Cluster Certificate Renewal

A typical OpenShift (or Kubernetes) cluster uses certificate-based encryption, authentication and autorization in a lot of places. This document aims to explain how those certificates can be renewed, replaced or rotated.

All cluster-managed certificates are monitored (see Cluster-wide certificate expiry check in monitoring.)

On-cluster components

For most components that are deployed on the cluster (Router, Registry, Metrics, Logging) and have a public Route, certificates are provided via Let’s Encrypt. If not, the route certificate can be configured via openshift-ansible.
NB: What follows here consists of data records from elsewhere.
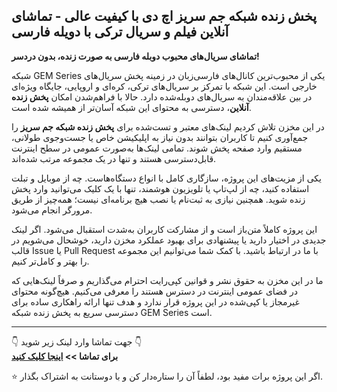 ## پخش زنده شبکه جم سریز اچ دی با کیفیت عالی - تماشای آنلاین فیلم و سریال ترکی با دویله فارسی

**تماشای سریال‌های محبوب دوبله فارسی به صورت زنده، بدون دردسر!**

شبکه GEM Series یکی از محبوب‌ترین کانال‌های فارسی‌زبان در زمینه پخش سریال‌های خارجی است. این شبکه با تمرکز بر سریال‌های ترکی، کره‌ای و اروپایی، جایگاه ویژه‌ای در بین علاقه‌مندان به سریال‌های دوبله‌شده دارد. حالا با فراهم‌شدن امکان **پخش زنده آنلاین**، دسترسی به محتوای این شبکه آسان‌تر از همیشه شده است.

در این مخزن تلاش کردیم لینک‌های معتبر و تست‌شده برای **پخش زنده شبکه جم سریز** را جمع‌آوری کنیم تا کاربران بتوانند بدون نیاز به اپلیکیشن خاص یا جست‌وجوی طولانی، مستقیم وارد صفحه پخش شوند. تمامی لینک‌ها به‌صورت عمومی در سطح اینترنت قابل‌دسترسی هستند و تنها در یک مجموعه مرتب شده‌اند.

یکی از مزیت‌های این پروژه، سازگاری کامل با انواع دستگاه‌هاست. چه از موبایل و تبلت استفاده کنید، چه از لپ‌تاپ یا تلویزیون هوشمند، تنها با یک کلیک می‌توانید وارد پخش زنده شوید. همچنین نیازی به ثبت‌نام یا نصب هیچ برنامه‌ای نیست؛ همه‌چیز از طریق مرورگر انجام می‌شود.

این پروژه کاملاً متن‌باز است و از مشارکت کاربران به‌شدت استقبال می‌شود. اگر لینک جدیدی در اختیار دارید یا پیشنهادی برای بهبود عملکرد مخزن دارید، خوشحال می‌شویم در قالب Issue یا Pull Request با ما در ارتباط باشید. با کمک شما می‌توانیم این مجموعه را بهتر و کامل‌تر کنیم.

ما در این مخزن به حقوق نشر و قوانین کپی‌رایت احترام می‌گذاریم و صرفاً لینک‌هایی که در فضای عمومی اینترنت در دسترس هستند را معرفی می‌کنیم. هیچ‌گونه محتوای غیرمجاز یا کپی‌شده در این پروژه قرار ندارد و هدف تنها ارائه راهکاری ساده برای دسترسی سریع به پخش زنده شبکه GEM Series است.

---

👇 جهت تماشا وارد لینک زیر شوید 👇  
**برای تماشا >> [اینجا کلیک کنید](https://netfonix.com/gem-group-a-great-platform-for-watching-turkish-movies-and-series/)**

⭐️ اگر این پروژه برات مفید بود، لطفاً آن را ستاره‌دار کن و با دوستانت به اشتراک بگذار.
The certificates themselves are usually provisioned to the Ansible Master host using the profile_certificates Puppet module. Add it to the Ansible Master’s Hieradata:

infra.yaml
...
certificates:
  wildcard.example.com:
    type: trusted
    privatekey: |
      -----BEGIN RSA PRIVATE KEY-----
      ...
      -----END RSA PRIVATE KEY-----
    certificate: |
      -----BEGIN CERTIFICATE-----
      ...
      -----END CERTIFICATE-----
    chain: |
      -----BEGIN CERTIFICATE-----
      ...
      -----END CERTIFICATE-----
...

After you replaced the certificate and ran Puppet on the Ansible Master system, run the appropriate playbooks to apply the new certificate.
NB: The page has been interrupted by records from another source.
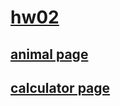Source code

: # [hw02](www.hw02.measuringoworm.com)

## [animal page](www.hw02.measuringworm.com/animal.html)

## [calculator page](www.measuringworm.com/calc.html)
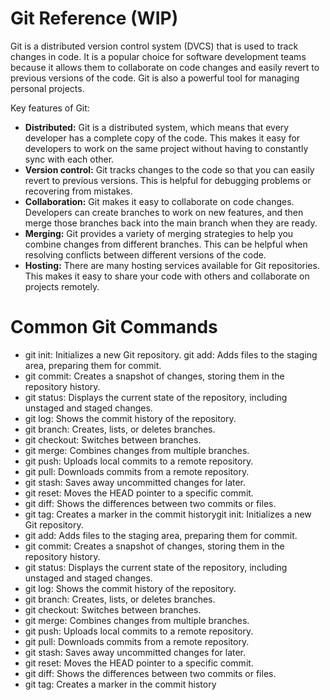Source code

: # Git Reference (WIP)
Git is a distributed version control system (DVCS) that is used to track changes in code. It is a popular choice for software development teams because it allows them to collaborate on code changes and easily revert to previous versions of the code. Git is also a powerful tool for managing personal projects.

Key features of Git:

* **Distributed:** Git is a distributed system, which means that every developer has a complete copy of the code. This makes it easy for developers to work on the same project without having to constantly sync with each other.
* **Version control:** Git tracks changes to the code so that you can easily revert to previous versions. This is helpful for debugging problems or recovering from mistakes.
* **Collaboration:** Git makes it easy to collaborate on code changes. Developers can create branches to work on new features, and then merge those branches back into the main branch when they are ready.
* **Merging:** Git provides a variety of merging strategies to help you combine changes from different branches. This can be helpful when resolving conflicts between different versions of the code.
* **Hosting:** There are many hosting services available for Git repositories. This makes it easy to share your code with others and collaborate on projects remotely.

# Common Git Commands


* git init: Initializes a new Git repository.
git add: Adds files to the staging area, preparing them for commit.
* git commit: Creates a snapshot of changes, storing them in the repository history.
* git status: Displays the current state of the repository, including unstaged and staged changes.
* git log: Shows the commit history of the repository.
* git branch: Creates, lists, or deletes branches.
* git checkout: Switches between branches.
* git merge: Combines changes from multiple branches.
* git push: Uploads local commits to a remote repository.
* git pull: Downloads commits from a remote repository.
* git stash: Saves away uncommitted changes for later.
* git reset: Moves the HEAD pointer to a specific commit.
* git diff: Shows the differences between two commits or files.
* git tag: Creates a marker in the commit historygit init: Initializes a new Git repository.
* git add: Adds files to the staging area, preparing them for commit.
* git commit: Creates a snapshot of changes, storing them in the repository history.
* git status: Displays the current state of the repository, including unstaged and staged changes.
* git log: Shows the commit history of the repository.
* git branch: Creates, lists, or deletes  branches.
* git checkout: Switches between branches.
* git merge: Combines changes from multiple branches.
* git push: Uploads local commits to a remote repository.
* git pull: Downloads commits from a remote repository.
* git stash: Saves away uncommitted changes for later.
* git reset: Moves the HEAD pointer to a specific commit.
* git diff: Shows the differences between two commits or files.
* git tag: Creates a marker in the commit history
Most components also have a redeploy-certificates Playbook in openshift-ansible. Those Playbooks however can only replace certificates created by openshift-ansible, meaning that custom certificates will not get replaced when running the playbook! Instead the Playbook documented below must be used.

Default Router certificate

Configured via openshift_hosted_router_certificate.

Rollout:

ansible-playbook /usr/share/openshift-ansible/playbooks/openshift-hosted/redeploy-router-certificates.yml
ansible-playbook /usr/share/mungg/playbooks/postconfig.yml --tags objects

If you do not configure openshift_hosted_router_certificate, openshift-ansible will generate a wildcard certificatethat matches openshift_master_default_subdomain and is signed by the OpenShift internal CA.

Registry

The ROUTE certificate (for access from outside of the cluster) is onfigured via openshift_hosted_registry_routecertificates.

Rollout:

ansible-playbook /usr/share/openshift-ansible/playbooks/openshift-hosted/deploy_registry.yml
ansible-playbook /usr/share/mungg/playbooks/postconfig.yml --tags objects

The INTERNAL certificate (for cluster-internal communication) is generated automatically from the cluster-internal CA.

To Renew:

ansible-playbook /usr/share/openshift-ansible/playbooks/openshift-hosted/redeploy-registry-certificates.yml
ansible-playbook /usr/share/mungg/playbooks/postconfig.yml --tags objects

Logging

Configured via openshift_logging_kibana_{cert,key,ca}.

Rollout:

ansible-playbook /usr/share/openshift-ansible/playbooks/openshift-logging/config.yml
ansible-playbook /usr/share/mungg/playbooks/postconfig.yml --tags logging,objects

Metrics

Configured via openshift_metrics_hawkular_{cert,key,ca}.

Rollout:

ansible-playbook /usr/share/openshift-ansible/playbooks/openshift-metrics/config.yml
ansible-playbook /usr/share/mungg/playbooks/postconfig.yml --tags objects

Kubelet certificate

By default, node certificates are valid for one year. OpenShift Container Platform automatically rotates node certificates when they get close to expiring. If automatic approval isn’t configured, you must manually approve the certificate signing requests (CSRs).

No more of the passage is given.